Approaching Turn 1 on Lap 28, Verstappen pinned Russell inside as he completed a swooping outside pass. Now in second, the Dutchman had Hamilton in his sights, just +2.287s ahead.

One Lap Strategy?

Before the Dutchman closed any further, Hamilton pitted on Lap 29, slipping on a new set of hard tyres. Would the Brit try a one-stop strategy until the end?

By Lap 33, Verstappen knew he couldn’t match Hamilton’s pace. Moreover, the Brit and teammate Russell were now trading fastest laps in fourth and fifth, respectively.

Leclerc held second place, +8.340s to Verstappen on Lap 37, while Hamilton and Russell drew closer.
On Lap 44, as Sainz pitted, Verstappen held the lead, with Leclerc +11.229. Suddenly, Tsunoda slowed, triggering a yellow flag.

Tyres Not Fitted!

“Tyres not fitted!” he said over the radio. A scramble of confusing calls between AlphaTauri and Tsunoda as he pitted followed.

He finally exited on Lap 47, but the situation remained baffling. Still insisting he was in trouble, Tsunoda was instructed to leave the racing line to park on the grass. This triggered the Virtual Safety Car on Lap 48, which entirely changed the race’s complexion.

Verstappen immediately stopped for hard tyres for what he thought would be his final stop.
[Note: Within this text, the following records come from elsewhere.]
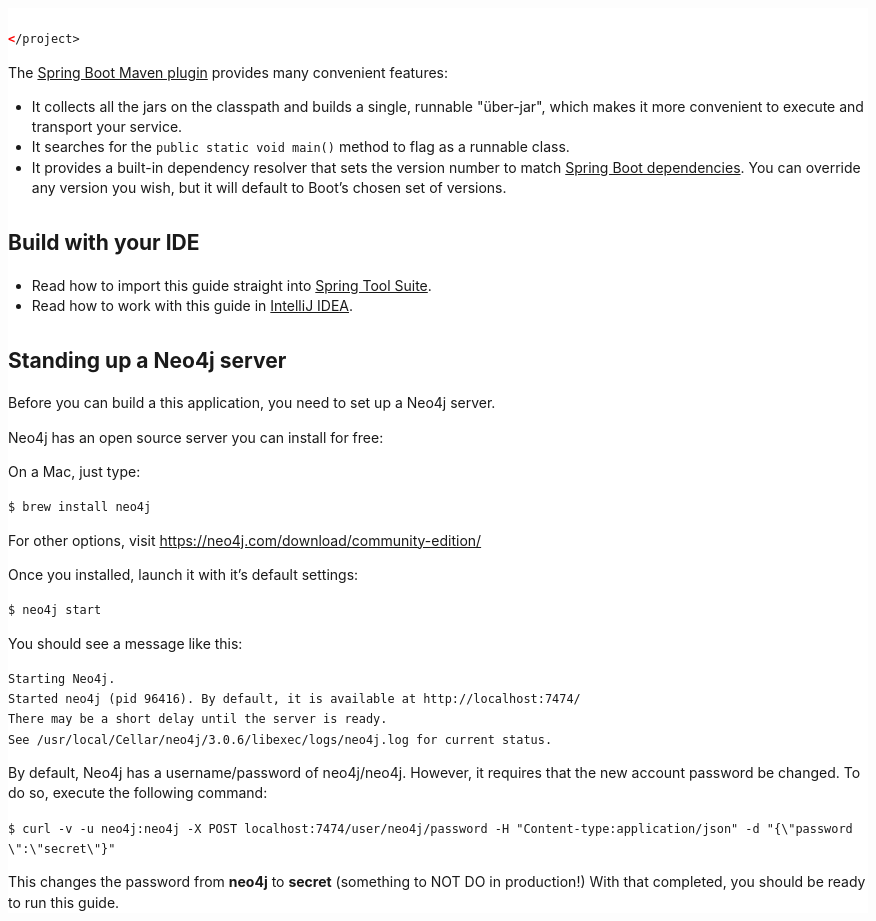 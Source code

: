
 ```xml

</project>
```

The [Spring Boot Maven plugin](https://docs.spring.io/spring-boot/docs/current/maven-plugin) provides many convenient features:

* It collects all the jars on the classpath and builds a single, runnable "über-jar", which makes it more convenient to execute and transport your service.
* It searches for the `public static void main()` method to flag as a runnable class.
* It provides a built-in dependency resolver that sets the version number to match [Spring Boot dependencies](https://github.com/spring-projects/spring-boot/blob/master/spring-boot-project/spring-boot-dependencies/pom.xml). You can override any version you wish, but it will default to Boot’s chosen set of versions.

## Build with your IDE
* Read how to import this guide straight into [Spring Tool Suite](http://spring.io/guides/gs/sts/).
* Read how to work with this guide in [IntelliJ IDEA](http://spring.io/guides/gs/intellij-idea).

## Standing up a Neo4j server
Before you can build a this application, you need to set up a Neo4j server.

Neo4j has an open source server you can install for free:

On a Mac, just type:

```
$ brew install neo4j
```

For other options, visit https://neo4j.com/download/community-edition/

Once you installed, launch it with it’s default settings:

```
$ neo4j start
```

You should see a message like this:

```
Starting Neo4j.
Started neo4j (pid 96416). By default, it is available at http://localhost:7474/
There may be a short delay until the server is ready.
See /usr/local/Cellar/neo4j/3.0.6/libexec/logs/neo4j.log for current status.
```

By default, Neo4j has a username/password of neo4j/neo4j. However, it requires that the new account password be changed. To do so, execute the following command:

```
$ curl -v -u neo4j:neo4j -X POST localhost:7474/user/neo4j/password -H "Content-type:application/json" -d "{\"password\":\"secret\"}"
```

This changes the password from **neo4j** to **secret** (something to NOT DO in production!) With that completed, you should be ready to run this guide.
Hamilton stopped on the next lap for mediums, as did Russell, both conceding that (by rules) they couldn’t gain any advantage in the lead under the VSC.

Perfect Timing

It meant perfect timing for Verstappen as he retained his lead. However, Hamilton on the mediums might prove faster than Verstappen’s hard tyres.

The VSC ended on Lap 50 with Verstappen in the lead once again. Now, Hamilton would have to chase down the Dutchman.

On Lap 55, Hamilton, in second place, set a new fastest lap, +11.130 behind Verstappen in the lead. At that moment, Valtteri Bottas stopped on the main straight, triggering a yellow flag.

Verstappen was first into the pits again, taking on softs. Hamilton stayed out to assume the race lead. Just before the end of the VSC, Russell ducked into the Mercedes pit box and onto the softs. The decision cost him a position to Verstappen but meant he emerged ahead of Charles Leclerc, who had also stopped for softs.

Hamilton’s Tyres

As the race restarted, Hamilton was the only driver at the front of the field who hadn’t fitted new tyres.

The instant the VSC ended, Verstappen leapt forward to engage the Brit. Benefitting from a tow through Turn 14 on Lap 60, Verstappen pulled up, then wheel to wheel with Hamilton, before slicing across the racing line to swipe the lead from Hamilton’s fingertips.

Seeing Hamilton’s struggle on Lap 64, Russell edged across the line to try and fight his teammate as Hamilton held his position. Russell backed out, narrowly avoiding a crash, but Russell passed Hamilton for Second place further up the track.

Leclerc Seizes Third

By Lap 65, Leclerc closed the gap to half a second, breathing down Hamilton’s neck for third. Just as they made the final turn, Leclerc launched his overtake and seized the final podium position.

Up ahead, Verstappen extended his lead over Russell to three seconds, with Leclerc now holding third, a second behind him. Back amid the pack, Stroll pushed Gasly out of the final point in 10th.

Sadly, at the flag, Sainz received a 5sec time penalty for an unsafe release that put him out of the points.